Each morning Jake would drive down Sunset Blvd. on his way to work. For the past year a pretty hooker standing on the corner of Sunset has given him the eye as he passed. Of late, she took to showing him parts of what he would get if he stopped to pick her up. Jake was a good husband and family man and didn’t want to cheat on his wife. However, lately the hooker was looking so tempting, he could not get her out of his mind.
After spending many sleepless nights, he went to consult a psychiatrist. He told the psychiatrist she was driving him crazy, he was married 25 years, and did not want to cheat on his wife.
“What should I do?” asked Jake.
The psychiatrist said, “Take Melrose Avenue.”
A lady walks into a Lexus dealership and browses around.
Suddenly she spots the most perfect, beautiful car and walks over to inspect it. As she bends forward to feel the fine leather upholstery, an unexpected little fart escapes her.

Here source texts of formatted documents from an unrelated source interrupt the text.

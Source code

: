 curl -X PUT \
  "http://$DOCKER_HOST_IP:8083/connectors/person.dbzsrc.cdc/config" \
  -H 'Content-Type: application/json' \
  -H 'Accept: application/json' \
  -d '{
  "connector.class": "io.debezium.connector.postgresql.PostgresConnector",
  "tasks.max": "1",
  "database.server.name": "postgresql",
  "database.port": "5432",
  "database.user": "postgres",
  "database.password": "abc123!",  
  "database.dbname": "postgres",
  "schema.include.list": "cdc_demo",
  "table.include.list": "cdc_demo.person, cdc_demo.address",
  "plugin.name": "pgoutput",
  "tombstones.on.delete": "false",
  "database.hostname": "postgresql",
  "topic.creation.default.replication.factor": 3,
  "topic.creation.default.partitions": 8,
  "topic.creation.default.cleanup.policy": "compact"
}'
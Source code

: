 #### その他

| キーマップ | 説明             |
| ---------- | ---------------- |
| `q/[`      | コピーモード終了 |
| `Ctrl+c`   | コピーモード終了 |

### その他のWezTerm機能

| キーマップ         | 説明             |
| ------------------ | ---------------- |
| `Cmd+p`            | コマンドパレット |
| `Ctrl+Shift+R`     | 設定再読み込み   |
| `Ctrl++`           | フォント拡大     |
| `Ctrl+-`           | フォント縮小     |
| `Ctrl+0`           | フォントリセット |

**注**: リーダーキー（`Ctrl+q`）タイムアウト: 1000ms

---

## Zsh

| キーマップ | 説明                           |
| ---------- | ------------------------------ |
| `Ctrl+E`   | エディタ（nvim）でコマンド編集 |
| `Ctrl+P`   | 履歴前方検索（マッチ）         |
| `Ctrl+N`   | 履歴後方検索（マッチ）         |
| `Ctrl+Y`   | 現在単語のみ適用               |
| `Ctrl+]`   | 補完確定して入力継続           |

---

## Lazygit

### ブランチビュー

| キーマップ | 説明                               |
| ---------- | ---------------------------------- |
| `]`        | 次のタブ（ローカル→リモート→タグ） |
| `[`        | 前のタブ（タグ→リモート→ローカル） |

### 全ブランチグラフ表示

Very embarrassed, she anxiously looks around to see if anyone has noticed and hopes a sales person doesn’t pop up right now.
As she turns back, there standing next to her is a salesman. With a pleasant smile he greets her, “Good day, Madam. How may we help you today?” Trying to maintain an air of sophistication and acting as though nothing had happened, she smiles back and asks, “Sir, what is the price of this lovely vehicle?”
Still smiling pleasantly, he replies, “Madam, I’m very sorry to say that if you farted just touching it, you are gonna shit yourself when you hear the price.”
We’ve had it before but it’s still cute.
An Irish woman of advanced age visited her physician to ask his help in reviving her husband’s libido.
“What about trying Viagra?” asks the doctor.
“Not a chance,” she said. “He won’t even take an aspirin!”
“Not a problem,” replied the doc. “Give him an Irish Viagra. Drop it into his coffee. He won’t even taste it. Give it a try and call me in a week to let me know how things went.”
It wasn’t a week later that she called the doctor, who inquired as to progress.
The poor dear exclaimed, “Oh, faith, bejaysus and begorrah! T’was horrid. Just terrible, doctor!”
“Really? What happened?” asked the doctor.
“Well, I did as you advised and slipped it in his coffee and the effect was almost immediate. He jumped hisself straight up, with a twinkle in his eye and with his pants abulging fiercely! With one swoop of his arm, he sent the cups and tablecloth flying, ripped me clothes to tatters and took me then and there, making wild, mad, passionate love to me on the tabletop! It was a nightmare, I tell you, an absolute nightmare!”
“Why so terrible?” asked the doctor. “Do you mean the sex your husband provided wasn’t good?”
“Oh, no, no, no, Doctor, the sex was fine indeed! Twas the best sex I’ve had in 25 years! But sure as I’m sittin’ here, I’ll never be able to show me face in Starbucks again!”